> _DIRECTIONS_
A complete and exact copy of the entries below is the expected result.

▶

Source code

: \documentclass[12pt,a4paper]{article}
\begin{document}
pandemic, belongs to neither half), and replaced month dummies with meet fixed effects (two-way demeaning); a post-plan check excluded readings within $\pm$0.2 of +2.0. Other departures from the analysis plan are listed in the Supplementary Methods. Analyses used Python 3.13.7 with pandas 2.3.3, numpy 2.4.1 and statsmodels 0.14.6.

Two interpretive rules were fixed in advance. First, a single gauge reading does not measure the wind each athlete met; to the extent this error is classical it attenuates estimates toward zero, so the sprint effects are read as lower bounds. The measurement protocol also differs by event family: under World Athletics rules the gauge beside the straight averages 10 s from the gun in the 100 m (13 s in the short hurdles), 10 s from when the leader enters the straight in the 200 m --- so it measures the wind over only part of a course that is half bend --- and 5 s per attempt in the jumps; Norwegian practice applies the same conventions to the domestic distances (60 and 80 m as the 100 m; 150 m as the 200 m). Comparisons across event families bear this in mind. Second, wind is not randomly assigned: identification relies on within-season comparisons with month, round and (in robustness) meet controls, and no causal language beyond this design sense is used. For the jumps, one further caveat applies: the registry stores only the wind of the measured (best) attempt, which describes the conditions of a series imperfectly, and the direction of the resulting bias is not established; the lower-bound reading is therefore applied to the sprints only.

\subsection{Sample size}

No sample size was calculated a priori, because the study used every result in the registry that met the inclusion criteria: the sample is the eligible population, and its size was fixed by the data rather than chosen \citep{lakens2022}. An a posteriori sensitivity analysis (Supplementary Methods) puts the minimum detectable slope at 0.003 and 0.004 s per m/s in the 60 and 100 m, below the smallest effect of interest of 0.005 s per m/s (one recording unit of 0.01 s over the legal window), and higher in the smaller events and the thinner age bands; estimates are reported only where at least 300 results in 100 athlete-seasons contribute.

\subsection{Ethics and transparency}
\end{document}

◀

> _ANSWER SPACE_
Source code

: \documentclass[12pt,a4paper]{article}
\begin{document}
pandemic, belongs to neither half), and replaced month dummies with meet fixed effects (two-way demeaning); a post-plan check excluded readings within $\pm$0.2 of +2.0. Other departures from the analysis plan are listed in the Supplementary Methods. Analyses used Python 3.13.7 with pandas 2.3.3, numpy 2.4.1 and statsmodels 0.14.6.

Two interpretive rules were fixed in advance. First, a single gauge reading does not measure the wind each athlete met; to the extent this error is classical it attenuates estimates toward zero, so the sprint effects are read as lower bounds. The measurement protocol also differs by event family: under World Athletics rules the gauge beside the straight averages 10 s from the gun in the 100 m (13 s in the short hurdles), 10 s from when the leader enters the straight in the 200 m --- so it measures the wind over only part of a course that is half bend --- and 5 s per attempt in the jumps; Norwegian practice applies the same conventions to the domestic distances (60 and 80 m as the 100 m; 150 m as the 200 m). Comparisons across event families bear this in mind. Second, wind is not randomly assigned: identification relies on within-season comparisons with month, round and (in robustness) meet controls, and no causal language beyond this design sense is used. For the jumps, one further caveat applies: the registry stores only the wind of the measured (best) attempt, which describes the conditions of a series imperfectly, and the direction of the resulting bias is not established; the lower-bound reading is therefore applied to the sprints only.

\subsection{Sample size}

No sample size was calculated a priori, because the study used every result in the registry that met the inclusion criteria: the sample is the eligible population, and its size was fixed by the data rather than chosen \citep{lakens2022}. An a posteriori sensitivity analysis (Supplementary Methods) puts the minimum detectable slope at 0.003 and 0.004 s per m/s in the 60 and 100 m, below the smallest effect of interest of 0.005 s per m/s (one recording unit of 0.01 s over the legal window), and higher in the smaller events and the thinner age bands; estimates are reported only where at least 300 results in 100 athlete-seasons contribute.

\subsection{Ethics and transparency}
\end{document}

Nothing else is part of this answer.